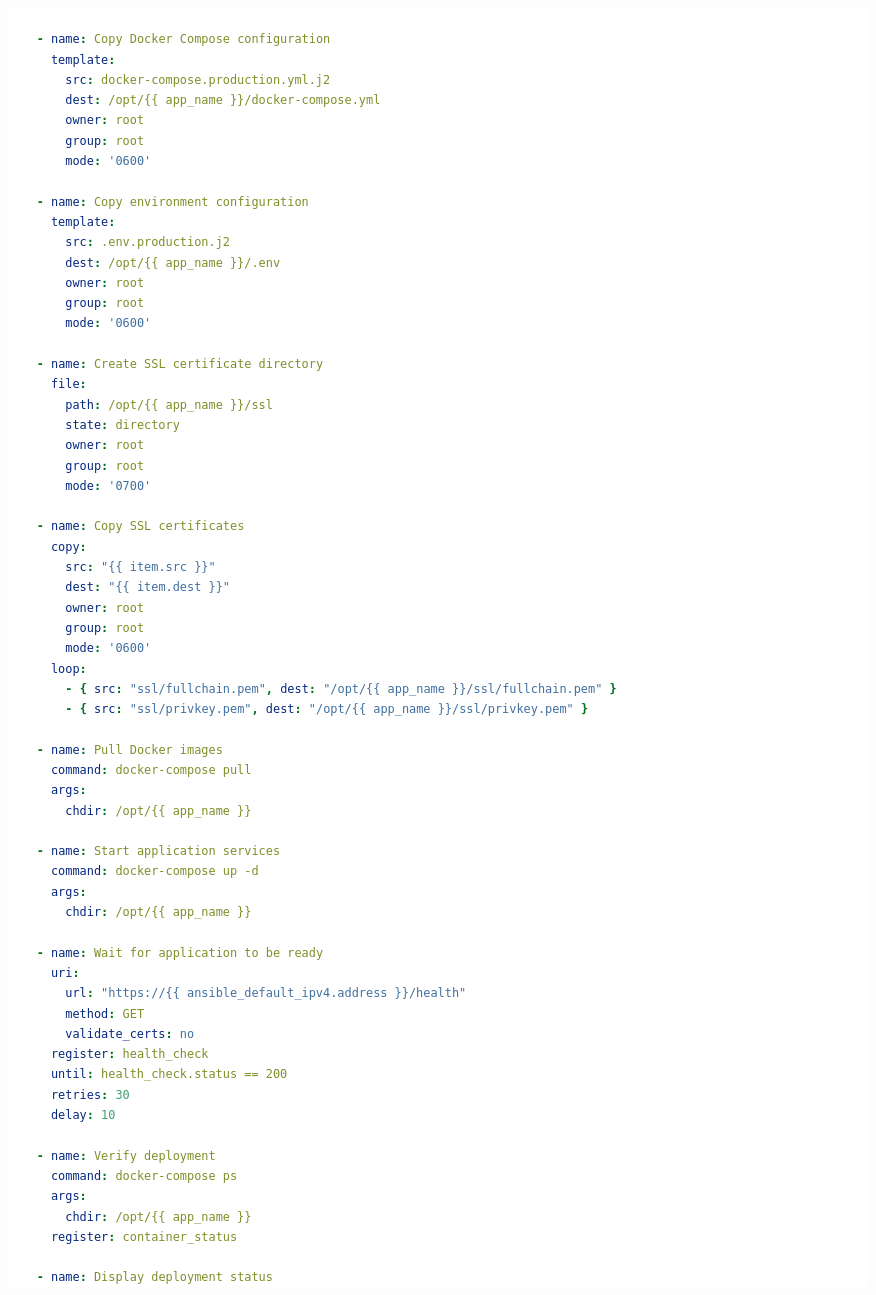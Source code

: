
 ```yaml
        
    - name: Copy Docker Compose configuration
      template:
        src: docker-compose.production.yml.j2
        dest: /opt/{{ app_name }}/docker-compose.yml
        owner: root
        group: root
        mode: '0600'
        
    - name: Copy environment configuration
      template:
        src: .env.production.j2
        dest: /opt/{{ app_name }}/.env
        owner: root
        group: root
        mode: '0600'
        
    - name: Create SSL certificate directory
      file:
        path: /opt/{{ app_name }}/ssl
        state: directory
        owner: root
        group: root
        mode: '0700'
        
    - name: Copy SSL certificates
      copy:
        src: "{{ item.src }}"
        dest: "{{ item.dest }}"
        owner: root
        group: root
        mode: '0600'
      loop:
        - { src: "ssl/fullchain.pem", dest: "/opt/{{ app_name }}/ssl/fullchain.pem" }
        - { src: "ssl/privkey.pem", dest: "/opt/{{ app_name }}/ssl/privkey.pem" }
        
    - name: Pull Docker images
      command: docker-compose pull
      args:
        chdir: /opt/{{ app_name }}
        
    - name: Start application services
      command: docker-compose up -d
      args:
        chdir: /opt/{{ app_name }}
        
    - name: Wait for application to be ready
      uri:
        url: "https://{{ ansible_default_ipv4.address }}/health"
        method: GET
        validate_certs: no
      register: health_check
      until: health_check.status == 200
      retries: 30
      delay: 10
      
    - name: Verify deployment
      command: docker-compose ps
      args:
        chdir: /opt/{{ app_name }}
      register: container_status
      
    - name: Display deployment status
```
══════════
Word for word, quote the lines above. Omit the pictures.

# ANSWER SECTION:
Source code

:
 ```yaml
        
    - name: Copy Docker Compose configuration
      template:
        src: docker-compose.production.yml.j2
        dest: /opt/{{ app_name }}/docker-compose.yml
        owner: root
        group: root
        mode: '0600'
        
    - name: Copy environment configuration
      template:
        src: .env.production.j2
        dest: /opt/{{ app_name }}/.env
        owner: root
        group: root
        mode: '0600'
        
    - name: Create SSL certificate directory
      file:
        path: /opt/{{ app_name }}/ssl
        state: directory
        owner: root
        group: root
        mode: '0700'
        
    - name: Copy SSL certificates
      copy:
        src: "{{ item.src }}"
        dest: "{{ item.dest }}"
        owner: root
        group: root
        mode: '0600'
      loop:
        - { src: "ssl/fullchain.pem", dest: "/opt/{{ app_name }}/ssl/fullchain.pem" }
        - { src: "ssl/privkey.pem", dest: "/opt/{{ app_name }}/ssl/privkey.pem" }
        
    - name: Pull Docker images
      command: docker-compose pull
      args:
        chdir: /opt/{{ app_name }}
        
    - name: Start application services
      command: docker-compose up -d
      args:
        chdir: /opt/{{ app_name }}
        
    - name: Wait for application to be ready
      uri:
        url: "https://{{ ansible_default_ipv4.address }}/health"
        method: GET
        validate_certs: no
      register: health_check
      until: health_check.status == 200
      retries: 30
      delay: 10
      
    - name: Verify deployment
      command: docker-compose ps
      args:
        chdir: /opt/{{ app_name }}
      register: container_status
      
    - name: Display deployment status
```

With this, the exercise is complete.